WASHINGTON (May. 10)
Eight Jewish organizations have joined a coalition of 22 national organizations to oppose a bill requiring public schools to allow students to meet voluntarily for religious purposes.
The measure, known as the equal access bill, introduced by Reps. Don Bunker (D. Wash.) and Carl Perkins (D. Ky.), chairman of the House Education and Labor Committee, would deny federal funds to any secondary school which permits groups formed by students but prohibits any such group, if it is for religious purposes, to meet on school grounds.
House Speaker Thomas O’Neill Jr. (D. Mass.), as a special favor to Perkins, has agreed to bring up the bill early next week under a special rule that permits no amendments and limits debate to 20 minutes for each side.
At a press conference at the Capitol today, members of the coalition charged that the bill, now in the House, would give its supporters everything they sought in the Constitutional amendment allowing prayer in public schools, which was rejected by the Senate earlier this year.

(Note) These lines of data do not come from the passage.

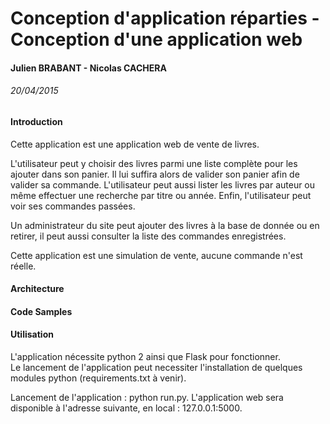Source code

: # Conception d'application réparties - Conception d'une application web
#### Julien BRABANT - Nicolas CACHERA
###### 20/04/2015

#### Introduction

Cette application est une application web de vente de livres.

L'utilisateur peut y choisir des livres parmi une liste complète pour les ajouter dans son panier. Il lui suffira alors de valider son panier afin de valider sa commande. L'utilisateur peut aussi lister les livres par auteur ou même effectuer une recherche par titre ou année. Enfin, l'utilisateur peut voir ses commandes passées.

Un administrateur du site peut ajouter des livres à la base de donnée ou en retirer, il peut aussi consulter la liste des commandes enregistrées.

Cette application est une simulation de vente, aucune commande n'est réelle.

#### Architecture

#### Code Samples

#### Utilisation

L'application nécessite python 2 ainsi que Flask pour fonctionner.   
Le lancement de l'application peut necessiter l'installation de quelques modules python (requirements.txt à venir).

Lancement de l'application : python run.py.
L'application web sera disponible à l'adresse suivante, en local : 127.0.0.1:5000.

COMPARED TO SCHOOL PRAYER AMENDMENT
“Those who are supporting the bill can legitimately feel that it does what the school prayer amendment was designed to do,” Norman Redlich, dean of the New York University School of Law and chairman of the American Jewish Congress’ Commission on Law and Social Action, said.
Redlich charged that the proposed bill would allow cults, prosetylizing groups and other religious groups, no matter how small, to go into schools and “prosetylize and divide our young men and women, boys and girls.”
Linda Tarr-Whelan, Director of Government Affairs of the National Education Association, said at today’s press conference that public school administrators and teachers are concerned about the cut-off of federal funds provision since a small group could thus threaten the funding of programs needed by large numbers of students. She also noted that secondary school students in some states could be as young as 12 years of age.
Redlich said that the bill would take away the “discretion” from a high school administrator on what groups would be allowed in a school, which, he noted is not a public forum but an educational institution which children are required to attend.
DANGER OF PROPOSED BILL CITED
He said high schools would then become either a “London Hyde Park” type of place in which all groups, regardless of what they advocate, would be permitted, or an “intellectually barren desert” in which all groups would be banned in order to prevent religious groups. He said the proposed law would allow Nazis, the Ku Klux Klan and other hate groups to have an “additional First Amendment argument” to get into schools.
Pat Ryan, daughter of the late Rep. Leo Ryan (D. Calif.) who was killed several years ago while investigating the Jonestown cult in Guyana, said the bill would be used by every cult group to gain entry to the public schools.
Rabbi Joseph Glaser, executive vice president of the Central Conference of American Rabbis (Reform), noted that he had been chairman of Religion in American Life which sought to bring people back to the churches and synagogues. But, he said, the sponsors of the bill were “dumping the failure of the clergy and congregations to attract people to churches and synagogues” on the schools.
He said that religion belongs in the church and the synagogue and in the home and not in the school where it would divide students and make this country “into another Lebanon.”
Rev. Charles Bergstrom, executive director of the Office of Government Affairs of the Lutheran Council, said the bill would “cheapen religion and undermine education.”
SAYS PROBLEMS WITH BILL WILL BE CORRECTED
Tarr-Whelan rejected the argument that the problems with the House bill would be straightened out in a conference session with the Senate. Sen. Howard Metzenbaum (D. Ohio) has prevented a Senate version, which does not include the threat of a federal funding cut-off, from coming to the floor. Tarr-Whelan noted that all amendments to the House bill were rejected by Perkins’ committee.
The members of the coalition opposed any bill and Redlich noted that any students who feel their rights have been violated can seek remedies in the courts.
Supporters of the bill were prompted to introduce it by federal court decisions prohibiting bible classes in public schools. But Redlich noted that this was only a small part of the proposed bill. He said it would allow outsiders to come into the schools to conduct religious services and prayer meetings.
The eight Jewish organizations in the coalition against the bill are: American Jewish Committee; American Jewish Congress; Anti-Defamation League of B’nai B’rith; B’nai B’rith International; B’nai B’rith Women; National Council of Jewish Women; National Jewish Community Relations Advisory Council; and the Union of American Hebrew Congregations.
The rest of the coalition is composed of educational, civil rights and religious groups and others, such as the National Coalition for Public Education and Religious Liberty (PEARL).